-- EXERCISE DIRECTIONS --
Whenever a line contains the string "training", copy it out of the entries.

Records from a dataset
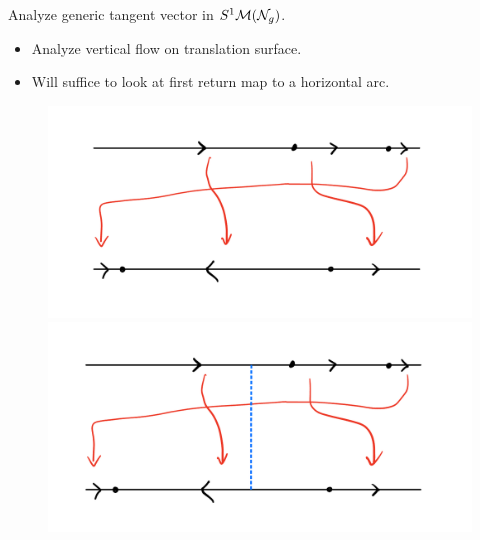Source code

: \begin{frame}
  \begin{goal}
    Analyze generic tangent vector in $S^1 \mathcal{M}(\mathcal{N}_g)$.
  \end{goal}
  \begin{itemize}
  \item<2-> Analyze vertical flow on translation surface.
  \item<3-> Will suffice to look at first return map to a horizontal arc.
  \end{itemize}
    \begin{figure}[h]
      \begin{overprint}
      \centering
      \includegraphics[scale=0.2]{ietwf.png}
      \includegraphics[scale=0.2]{ietwf2.png}
      \end{overprint}
    \end{figure}

\end{frame}

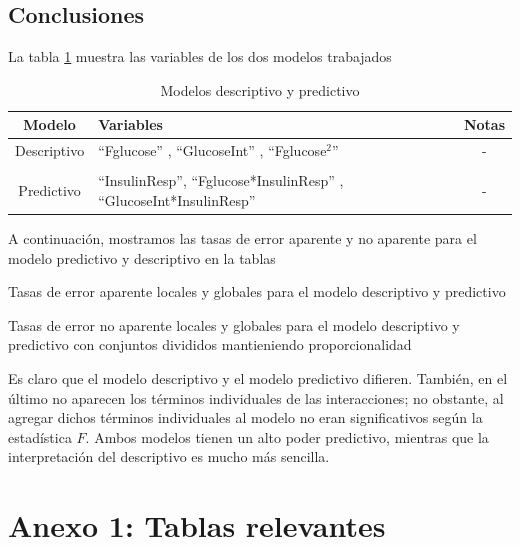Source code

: \documentclass[11pt]{article}
\begin{document}
\subsection{Conclusiones}
La tabla \ref{3-models} muestra las variables de los dos modelos trabajados
\begin{table}[H]
    \centering
    \begin{tabular}{c|p{4cm}|c}
        Modelo & Variables & Notas \\
        \hline
        Descriptivo &``Fglucose'' , ``GlucoseInt'' , ``Fglucose$^{2}$'' & - \\ 
          & & \\
        Predictivo & ``InsulinResp'', ``Fglucose*InsulinResp'' , ``GlucoseInt*InsulinResp'' & - \\
    \end{tabular}
    \caption{Modelos descriptivo y predictivo}
    \label{3-models}
\end{table}
A continuación, mostramos las tasas de error aparente y no aparente para el modelo predictivo y descriptivo en la tablas

\begin{table}[H]
    \caption{Tasas de error aparente locales y globales para el modelo descriptivo y predictivo}
    \label{3-final-aparent-err}
\end{table}

\begin{table}[H]
    \caption{Tasas de error no aparente locales y globales para el modelo descriptivo y predictivo con conjuntos divididos mantieniendo proporcionalidad}
    \label{3-final-nonaparent-err}
\end{table}
Es claro que el modelo descriptivo y el modelo predictivo difieren. También, en el último no aparecen los términos individuales de las interacciones; no obstante, al agregar dichos términos individuales al modelo no eran significativos según la estadística $F$. Ambos modelos tienen un alto poder predictivo, mientras que la interpretación del descriptivo es mucho más sencilla.
\pagebreak
\section*{Anexo 1: Tablas relevantes}
\end{document}
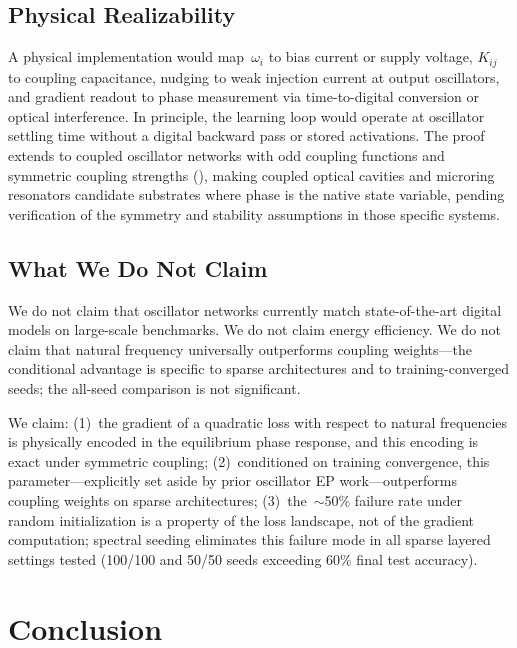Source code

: \documentclass[11pt,a4paper]{article}
\begin{document}
\subsection{Physical Realizability}

A physical implementation would map~$\omega_i$ to bias current or supply
voltage, $K_{ij}$ to coupling capacitance, nudging to weak injection
current at output oscillators, and gradient readout to phase measurement
via time-to-digital conversion or optical interference. In principle,
the learning loop would operate at oscillator settling time without a
digital backward pass or stored activations. The proof extends to
coupled oscillator networks with odd coupling functions and symmetric
coupling strengths (), making coupled
optical cavities and microring resonators candidate substrates where
phase is the native state variable, pending verification of the
symmetry and stability assumptions in those specific systems.

\subsection{What We Do Not Claim}

We do not claim that oscillator networks currently match state-of-the-art
digital models on large-scale benchmarks. We do not claim energy efficiency. We do not claim that
natural frequency universally outperforms coupling weights---the
conditional advantage is specific to sparse architectures and to
training-converged seeds; the all-seed comparison is not significant.

We claim: (1)~the gradient of a quadratic loss with respect to natural
frequencies is physically encoded in the equilibrium phase response, and
this encoding is exact under symmetric coupling; (2)~conditioned on
training convergence, this parameter---explicitly set aside by prior oscillator
EP work---outperforms coupling weights on sparse architectures;
(3)~the~$\sim$50\% failure rate under random initialization is a
property of the loss landscape, not of the gradient computation;
spectral seeding eliminates this failure mode in all sparse layered
settings tested (100/100 and 50/50 seeds exceeding 60\% final test
accuracy).

\section{Conclusion}
\label{sec:conclusion}
\end{document}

-- RESULT FOR THIS EXERCISE --
training-converged seeds; the all-seed comparison is not significant.
training convergence, this parameter---explicitly set aside by prior oscillator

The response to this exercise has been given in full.